According to the history in the chronicle, Islam was introduced to the kingdom around 1456, but appears to have spread slowly, and pagan rituals continued until the Fulani conquest of 1808.
At several times in its history, Zazzau was subject to neighboring states such as Songhai, Bornu and Kwararafa.

Later Fulani emirate

In December 1808 the kingdom was captured in the Fulani jihad.
The Hausa (Habe) ruler had escaped to Abuja, where he established a state now known as the Suleja Emirate, retaining his independence and the title of "Sarkin Zazzau".
The ruler of the modern Zazzau Emirate also uses the title "Sarkin Zazzau" or "Sarkin Zaria".
After the jihad, the culturally similar but pastoral or nomadic Fulani intermarried with the more settled Habe farmers, and the people of the Emirate today are generally known as Hausa-Fulani.
The government of the Zaria Emirate differed from other emirates created at this time in that offices were rarely hereditary, but were appointed based on merit or obligation.

Rulers

Hausa kingdom

Names and Dates taken from John Stewart's African States and Rulers (1989).

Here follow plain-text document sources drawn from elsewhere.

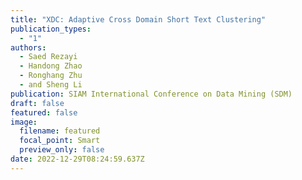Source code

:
 ```yaml
---
title: "XDC: Adaptive Cross Domain Short Text Clustering"
publication_types:
  - "1"
authors:
  - Saed Rezayi
  - Handong Zhao
  - Ronghang Zhu
  - and Sheng Li
publication: SIAM International Conference on Data Mining (SDM)
draft: false
featured: false
image:
  filename: featured
  focal_point: Smart
  preview_only: false
date: 2022-12-29T08:24:59.637Z
---
```

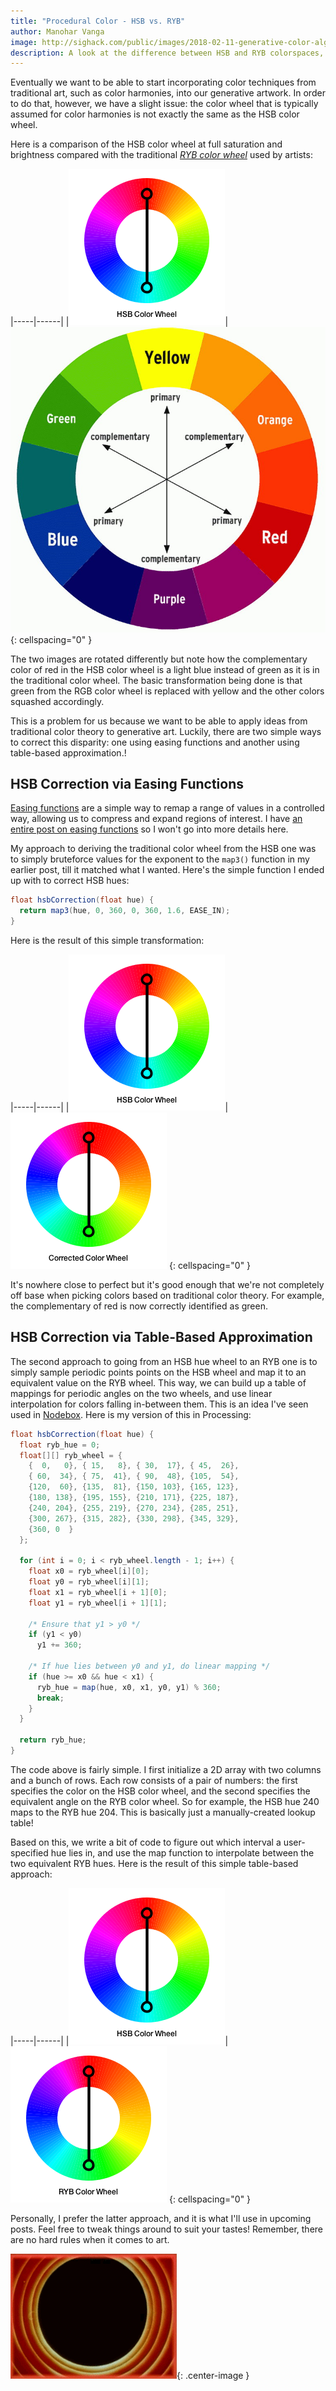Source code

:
 ```yaml
---
title: "Procedural Color - HSB vs. RYB"
author: Manohar Vanga
image: http://sighack.com/public/images/2018-02-11-generative-color-algorithms/cw-corrected2.png
description: A look at the difference between HSB and RYB colorspaces, and how to programmatically convert between them.
---
```


Eventually we want to be able to start incorporating color techniques from traditional
art, such as color harmonies, into our generative artwork.
In order to do that, however, we have a slight issue: the color wheel that is typically assumed for
color harmonies is not exactly the same as the HSB color wheel.

Here is a comparison of the HSB color wheel at full saturation and brightness
compared with the traditional [_RYB color wheel_](https://en.wikipedia.org/wiki/RYB_color_model)
used by artists:

|-----|------|
|![](/public/images/2018-02-11-generative-color-algorithms/cw-hsb.png)|![](/public/images/2018-02-11-generative-color-algorithms/color-wheel.jpg)
{: cellspacing="0" }

The two images are rotated differently but note how the complementary color of
red in the HSB color wheel is a light blue instead of green as it is in the
traditional color wheel. The basic transformation being done is that green from
the RGB color wheel is replaced with yellow and the other colors squashed
accordingly.

This is a problem for us because we want to be able to apply ideas from traditional
color theory to generative art. Luckily, there are two simple ways to correct this
disparity: one using easing functions and another using table-based approximation.!

## HSB Correction via Easing Functions

[Easing functions](easing-functions-in-processing) are a simple way to remap a range of values in a controlled
way, allowing us to compress and expand regions of interest. I have [an entire
post on easing functions](easing-functions-in-processing) so I won't go into more details here.

My approach to deriving the traditional color wheel from the HSB one was to simply
bruteforce values for the exponent to the `map3()` function in my earlier post,
till it matched what I wanted.
Here's the simple function I ended up with to correct HSB hues:

```java
float hsbCorrection(float hue) {
  return map3(hue, 0, 360, 0, 360, 1.6, EASE_IN);
}
```

Here is the result of this simple transformation:

|-----|------|
|![](/public/images/2018-02-11-generative-color-algorithms/cw-hsb.png)|![](/public/images/2018-02-11-generative-color-algorithms/cw-corrected.png)
{: cellspacing="0" }

It's nowhere close to perfect but it's good enough that we're not completely off
base when picking colors based on traditional color theory. For example,
the complementary of red is now correctly identified as green.

## HSB Correction via Table-Based Approximation

The second approach to going from an HSB hue wheel to an RYB one is to simply sample
periodic points points on the HSB wheel and map it to an equivalent value on the RYB
wheel. This way, we can build up a table of mappings for periodic angles on the two
wheels, and use linear interpolation for colors falling in-between them. This is an
idea I've seen used in [Nodebox](https://www.nodebox.net/). Here is my version of
this in Processing:

```java
float hsbCorrection(float hue) {
  float ryb_hue = 0;
  float[][] ryb_wheel = {
    {  0,   0}, { 15,   8}, { 30,  17}, { 45,  26},
    { 60,  34}, { 75,  41}, { 90,  48}, {105,  54},
    {120,  60}, {135,  81}, {150, 103}, {165, 123},
    {180, 138}, {195, 155}, {210, 171}, {225, 187},
    {240, 204}, {255, 219}, {270, 234}, {285, 251},
    {300, 267}, {315, 282}, {330, 298}, {345, 329},
    {360, 0  }
  };
  
  for (int i = 0; i < ryb_wheel.length - 1; i++) {
    float x0 = ryb_wheel[i][0];
    float y0 = ryb_wheel[i][1];
    float x1 = ryb_wheel[i + 1][0];
    float y1 = ryb_wheel[i + 1][1];

    /* Ensure that y1 > y0 */
    if (y1 < y0)
      y1 += 360;
    
    /* If hue lies between y0 and y1, do linear mapping */
    if (hue >= x0 && hue < x1) {
      ryb_hue = map(hue, x0, x1, y0, y1) % 360;
      break;
    }
  }

  return ryb_hue;
}
```

The code above is fairly simple. I first initialize a 2D array with two columns and a
bunch of rows. Each row consists of a pair of numbers: the first specifies the color
on the HSB color wheel, and the second specifies the equivalent angle on the RYB
color wheel. So for example, the HSB hue 240 maps to the RYB hue 204. This is basically
just a manually-created lookup table!

Based on this, we write a bit of code to figure out which interval a user-specified
hue lies in, and use the map function to interpolate between the two equivalent RYB
hues. Here is the result of this simple table-based approach:

|-----|------|
|![](/public/images/2018-02-11-generative-color-algorithms/cw-hsb.png)|![](/public/images/2018-02-11-generative-color-algorithms/cw-corrected2.png)
{: cellspacing="0" }

Personally, I prefer the latter approach, and it is what I'll use in upcoming posts.
Feel free to tweak things around to suit your tastes! Remember, there are no hard
rules when it comes to art.

![](/public/images/end.gif){: .center-image }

Capitals (c. 1010 – c. 1578): Turunku, Wuciciri, Rikoci, Kawar

The kingdom's name changed to Zaria at the end of the 16th century.

Capital (c. 1578 – 1835): Zaria (originally founded in 1536 and named after Chief Bakwa's daughter Zaria)

Independent Fulani rulers

The kingdom was taken over by the Fulani Empire in 1804 and became an emirate in 1835. The Hausa rulers went into exile and founded Abuja. The emirate was taken by the British in 1902.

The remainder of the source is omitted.